Per Kaspar/Febbraro l’altrove non è lontano, è proprio qui, dove noi adesso siamo: “scaraventato altrove/e l’altrove era qui//più vicino della tua mano/proprio dentro il tuo cuore//eri proprio tu l’altrove/anche se tutti/qui/ti chiamavano per nome”. (Tino Di Cicco)
In questo mondo tutto può accadere, non solo quello che noi pensiamo debba succedere: “apri la finestra, Kaspar”/ “No, Franz. voglio rimanere”. Oppure : “Vieni a passeggiare, Franz?”/“Più tardi, Kaspar, sto leggendo”.//Chiedere se leggere/è prima di passeggiare.
Qui non c’è niente che ci somiglia. Tutto è prima del nostro mondo; oppure dopo, non è facile da capire.
E poi la brevità delle poesie non è casuale; perché la brevità è il segno fondamentale dello stupore poetico. Per Holderlin “ la brevità condensata, lo stile breve e raccolto” è la forma suprema dell’arte.
Quando si passa dallo stupore al discorsivo, forse è ancora poesia, ma è più facile pensare che possa essere qualcosa che parla come gli uomini; qualcosa che ha dimenticato la meraviglia e lo sgomento per essere entrati qui dentro.
Perché la poesia più è breve, più elimina il tempo dalla sua esperienza: la descrizione è il peccato mortale della poesia.
Perché a differenza di tutti i generi letterari, la poesia non vuole assecondare il tempo; vuole ignorarlo.
Più o meno consapevolmente vuole creare un mondo dove la prepotenza del tempo venga neutralizzata, accantonata: “l’attività poetica dovrebbe condurre alla scoperta di un ritmo diverso dal tempo” (Simone Weil).
Ignora la grammatica, perché la grammatica obbliga le parole ad organizzarsi come vogliono gli uomini. Ma la poesia cerca l’origine; dove le cose non sono ancora le cose nominate dalle nostre parole. Dove l’incomprensibile è l’unica conoscenza che alimenta la nostra esistenza: ”Siamo noi a vederle piccole, Kaspar./In realtà sono enormi,/la loro luce è fioca/solo per la distanza//”Quanto sei alto, Franz?”/“Un metro e settanta”./Poi corro forte e lo stringo/vicinissimo./”Ora quanto?”

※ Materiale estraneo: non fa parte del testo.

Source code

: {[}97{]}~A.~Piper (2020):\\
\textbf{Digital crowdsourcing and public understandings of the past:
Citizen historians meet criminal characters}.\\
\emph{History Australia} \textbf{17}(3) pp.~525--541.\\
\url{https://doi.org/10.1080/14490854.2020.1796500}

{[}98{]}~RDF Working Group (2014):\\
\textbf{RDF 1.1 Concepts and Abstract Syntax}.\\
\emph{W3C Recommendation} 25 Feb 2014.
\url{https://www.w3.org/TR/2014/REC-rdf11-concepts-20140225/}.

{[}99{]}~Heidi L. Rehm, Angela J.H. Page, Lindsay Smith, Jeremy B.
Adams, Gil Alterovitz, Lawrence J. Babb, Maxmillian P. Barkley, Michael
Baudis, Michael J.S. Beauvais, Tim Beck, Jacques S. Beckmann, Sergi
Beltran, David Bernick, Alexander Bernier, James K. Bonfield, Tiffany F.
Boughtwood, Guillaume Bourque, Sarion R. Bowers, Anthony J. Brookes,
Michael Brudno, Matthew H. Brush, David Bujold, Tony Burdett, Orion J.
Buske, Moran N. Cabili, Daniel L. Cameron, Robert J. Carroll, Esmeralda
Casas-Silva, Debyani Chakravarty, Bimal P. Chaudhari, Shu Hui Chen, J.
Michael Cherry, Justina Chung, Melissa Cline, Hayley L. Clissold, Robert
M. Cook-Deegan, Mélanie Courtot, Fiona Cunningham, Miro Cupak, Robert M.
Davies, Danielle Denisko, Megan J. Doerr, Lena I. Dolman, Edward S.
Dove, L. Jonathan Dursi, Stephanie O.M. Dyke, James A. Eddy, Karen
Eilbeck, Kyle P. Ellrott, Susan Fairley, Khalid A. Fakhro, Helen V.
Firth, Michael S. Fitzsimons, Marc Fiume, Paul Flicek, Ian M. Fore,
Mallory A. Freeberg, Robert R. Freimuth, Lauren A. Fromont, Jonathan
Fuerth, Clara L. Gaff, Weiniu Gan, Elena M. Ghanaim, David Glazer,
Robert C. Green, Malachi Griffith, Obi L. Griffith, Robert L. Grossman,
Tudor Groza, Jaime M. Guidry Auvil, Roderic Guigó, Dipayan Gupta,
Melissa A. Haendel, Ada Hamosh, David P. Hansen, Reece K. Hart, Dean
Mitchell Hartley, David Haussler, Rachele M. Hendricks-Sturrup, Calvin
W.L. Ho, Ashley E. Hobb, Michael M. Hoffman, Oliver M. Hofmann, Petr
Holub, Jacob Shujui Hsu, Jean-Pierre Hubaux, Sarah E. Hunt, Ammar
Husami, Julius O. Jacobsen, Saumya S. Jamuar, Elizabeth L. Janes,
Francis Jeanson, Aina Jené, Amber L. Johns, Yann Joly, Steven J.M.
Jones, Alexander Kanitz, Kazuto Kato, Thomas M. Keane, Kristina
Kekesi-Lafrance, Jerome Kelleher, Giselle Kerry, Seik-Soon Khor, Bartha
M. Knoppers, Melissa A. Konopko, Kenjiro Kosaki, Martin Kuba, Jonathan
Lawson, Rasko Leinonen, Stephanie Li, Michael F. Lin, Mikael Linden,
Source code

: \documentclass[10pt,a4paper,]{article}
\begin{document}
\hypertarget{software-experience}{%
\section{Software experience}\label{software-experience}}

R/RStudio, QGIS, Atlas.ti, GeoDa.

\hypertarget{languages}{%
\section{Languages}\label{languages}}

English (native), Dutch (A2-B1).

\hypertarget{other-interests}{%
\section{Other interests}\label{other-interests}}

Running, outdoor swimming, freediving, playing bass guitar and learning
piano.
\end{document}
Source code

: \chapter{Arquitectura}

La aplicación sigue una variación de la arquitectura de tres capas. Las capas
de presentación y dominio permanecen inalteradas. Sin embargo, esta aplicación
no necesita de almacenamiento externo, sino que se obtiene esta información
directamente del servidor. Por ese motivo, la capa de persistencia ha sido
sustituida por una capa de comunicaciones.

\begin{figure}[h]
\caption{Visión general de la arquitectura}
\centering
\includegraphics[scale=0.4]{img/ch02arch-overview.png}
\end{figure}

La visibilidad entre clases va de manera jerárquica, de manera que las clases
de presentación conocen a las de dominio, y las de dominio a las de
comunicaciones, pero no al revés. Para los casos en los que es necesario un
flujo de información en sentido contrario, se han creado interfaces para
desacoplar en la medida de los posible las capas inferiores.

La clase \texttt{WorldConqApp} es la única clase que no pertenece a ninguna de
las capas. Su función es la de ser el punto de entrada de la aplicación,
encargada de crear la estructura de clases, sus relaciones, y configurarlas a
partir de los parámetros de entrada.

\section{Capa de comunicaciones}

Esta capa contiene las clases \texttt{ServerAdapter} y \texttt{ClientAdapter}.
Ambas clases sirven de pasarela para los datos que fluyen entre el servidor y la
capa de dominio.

Anche la punteggiatura è fitta fitta per non dare spazio al discorso. Per non lasciarlo andare.

Le poesie di Kaspar Hauser appartengono al genere di chi è rimasto “fuori”, e, secondo me, sono pochissimi che hanno scritto in questa condizione.
La maggior parte delle persone scrive dall’ “interno”, come chi è stato già catturato dalle parole, dalla logica, dai valori degli uomini. Kaspar Hauser no. Lui è veramente un altrove dentro noi. Un testimone dell’indicibile e dell’incredibile.
Non sono molti a poter dire: “Non nascere è un modo di morire?” perché bisogna stare “fuori” , ma molto “fuori” dai nostri nomi, dai nostri pensieri, dai nostri valori, per poterlo sapere.
Forse bisogna essere un papavero, oppure l’arcobaleno; una rondine oppure la luna. Gli uomini no. Gli uomini non sono capaci di aprire così tanto gli occhi e soprattutto il cuore. Gli uomini siamo tutti “prigionieri”.
Ma se la poesia non è un oceano di buio che ci libera dalle illusioni generate dalla luce della nostra piccola candela, che poesia è?